Turkey, China sign two nuclear agreements during PM’s visit

Turkey, China sign two nuclear agreements during PM’s visit

BEIJING
Turkey, China sign two nuclear agreements during PM’s visit

AFP photo

Turkey and China signed two nuclear agreements in Beijing yesterday.

The agreements, announced at a ceremony attended by Chinese Premier Wen Jiabao and Turkish Prime Minsiter Recep Tayyip Erdoğan, pave the way for deeper nuclear cooperation between the two countries, but few concrete details of their contents were made available.

One of the accords signed is a letter of intent between China’s National Energy Administration and the Turkish Energy Ministry for further nuclear cooperation, but no other information was given. The second is the “Cooperation Agreement on the Peaceful Use of Nuclear Power.”

A potential partner

Turkey is seeking a partner for its second planned nuclear power plant, to be built in the northern province of Sinop. Russia, Japan and South Korea are other candidates, along with China, according to the Energy Ministry. Russian nuclear energy giant Rosatom will build Turkey’s first nuclear power plant in Akkuyu, near the Mediterranean coast. The foru-reactor plant will cost about $20 billion, according to the plan.

The government will decide on a tender for the second nuclear power plant in two months, Minister of Energy and Natural Resources Taner Yıldız said April 8 in Urumqi, the capital of Xinjiang Uighur Autonomous Region in the northwest of China, which was the first stop for the Turkish mission headed by the prime minister. Mutual trade between China and Turkey has soared from just $1 billion in 2000 to $19.5 billion in 2010.

Yıldız undersigned both contracts on behalf of his country. The two countries also signed agreements in several other fields. Turkey’s state-run broadcaster TRT and China’s CCTV signed a cooperation deal, and China’s national publishing group signed a cooperation deal with Turkey’s Turkuaz Magazines Group, a subsidiary of Çalık Holding.
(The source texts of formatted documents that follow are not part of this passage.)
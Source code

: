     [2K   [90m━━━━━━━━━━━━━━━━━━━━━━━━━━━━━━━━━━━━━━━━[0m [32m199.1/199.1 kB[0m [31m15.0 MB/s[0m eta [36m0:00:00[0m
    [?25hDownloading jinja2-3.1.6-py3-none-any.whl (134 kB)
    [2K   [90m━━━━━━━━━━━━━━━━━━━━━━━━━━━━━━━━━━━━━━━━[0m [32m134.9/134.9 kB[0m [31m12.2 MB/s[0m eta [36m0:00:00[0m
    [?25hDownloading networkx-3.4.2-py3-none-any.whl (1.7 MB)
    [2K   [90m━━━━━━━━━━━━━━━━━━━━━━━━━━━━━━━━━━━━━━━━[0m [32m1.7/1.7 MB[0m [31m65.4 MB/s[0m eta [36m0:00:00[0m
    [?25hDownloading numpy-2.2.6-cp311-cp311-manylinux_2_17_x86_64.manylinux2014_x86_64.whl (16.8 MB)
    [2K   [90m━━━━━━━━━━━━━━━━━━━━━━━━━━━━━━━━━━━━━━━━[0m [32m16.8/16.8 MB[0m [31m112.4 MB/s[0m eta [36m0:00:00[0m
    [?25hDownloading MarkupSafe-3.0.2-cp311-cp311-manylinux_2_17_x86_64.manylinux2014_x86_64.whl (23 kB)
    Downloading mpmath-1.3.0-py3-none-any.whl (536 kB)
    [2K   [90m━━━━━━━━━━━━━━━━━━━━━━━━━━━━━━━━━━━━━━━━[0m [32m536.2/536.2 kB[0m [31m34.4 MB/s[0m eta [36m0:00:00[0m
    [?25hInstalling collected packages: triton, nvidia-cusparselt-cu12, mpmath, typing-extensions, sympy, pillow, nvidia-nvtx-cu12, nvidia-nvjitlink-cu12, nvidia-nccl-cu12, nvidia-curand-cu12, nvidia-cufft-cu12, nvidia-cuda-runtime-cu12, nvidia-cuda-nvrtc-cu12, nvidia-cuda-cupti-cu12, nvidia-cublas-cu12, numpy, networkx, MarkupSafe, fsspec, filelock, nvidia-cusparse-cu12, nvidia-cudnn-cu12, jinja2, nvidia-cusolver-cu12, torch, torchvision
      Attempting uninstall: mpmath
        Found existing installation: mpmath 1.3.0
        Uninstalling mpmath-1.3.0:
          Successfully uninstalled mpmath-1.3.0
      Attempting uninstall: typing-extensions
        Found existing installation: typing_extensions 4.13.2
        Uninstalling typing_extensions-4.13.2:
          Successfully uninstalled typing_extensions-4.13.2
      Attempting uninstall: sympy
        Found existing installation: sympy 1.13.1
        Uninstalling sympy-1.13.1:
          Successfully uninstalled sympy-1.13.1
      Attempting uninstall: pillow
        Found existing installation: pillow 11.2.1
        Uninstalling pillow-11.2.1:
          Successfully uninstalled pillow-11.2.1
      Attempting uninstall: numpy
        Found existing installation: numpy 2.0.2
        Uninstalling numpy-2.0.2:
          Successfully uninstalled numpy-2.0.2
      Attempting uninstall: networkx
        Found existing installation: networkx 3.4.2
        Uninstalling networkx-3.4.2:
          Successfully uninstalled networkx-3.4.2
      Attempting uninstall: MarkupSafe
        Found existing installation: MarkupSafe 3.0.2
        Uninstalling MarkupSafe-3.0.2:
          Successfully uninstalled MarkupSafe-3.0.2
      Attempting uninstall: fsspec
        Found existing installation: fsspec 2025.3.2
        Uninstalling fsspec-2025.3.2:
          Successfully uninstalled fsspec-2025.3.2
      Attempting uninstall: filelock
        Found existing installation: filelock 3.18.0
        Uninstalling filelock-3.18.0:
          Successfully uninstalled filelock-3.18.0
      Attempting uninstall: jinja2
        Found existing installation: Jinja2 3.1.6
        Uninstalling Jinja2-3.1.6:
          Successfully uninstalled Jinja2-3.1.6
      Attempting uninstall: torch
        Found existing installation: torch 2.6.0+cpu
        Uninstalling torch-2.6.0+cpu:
The two countries also agreed to mutually promote and protect each other’s investments, and each agreed to build a cultural center on the other’s soil, Anatolia news agency reported.

Turkish Deputy PM Bekir Bozdağ, Transport Minister Binali Yıldırım, Foreign Minister Ahmet Davutoğlu, and Economy Minister Zafer Çağlayan, as well as high-ranking officials from the ruling Justice and Development Party (AKP) and Turkish Airlines Chief Executive Officer Temel Kotil were also present at the signing ceremony.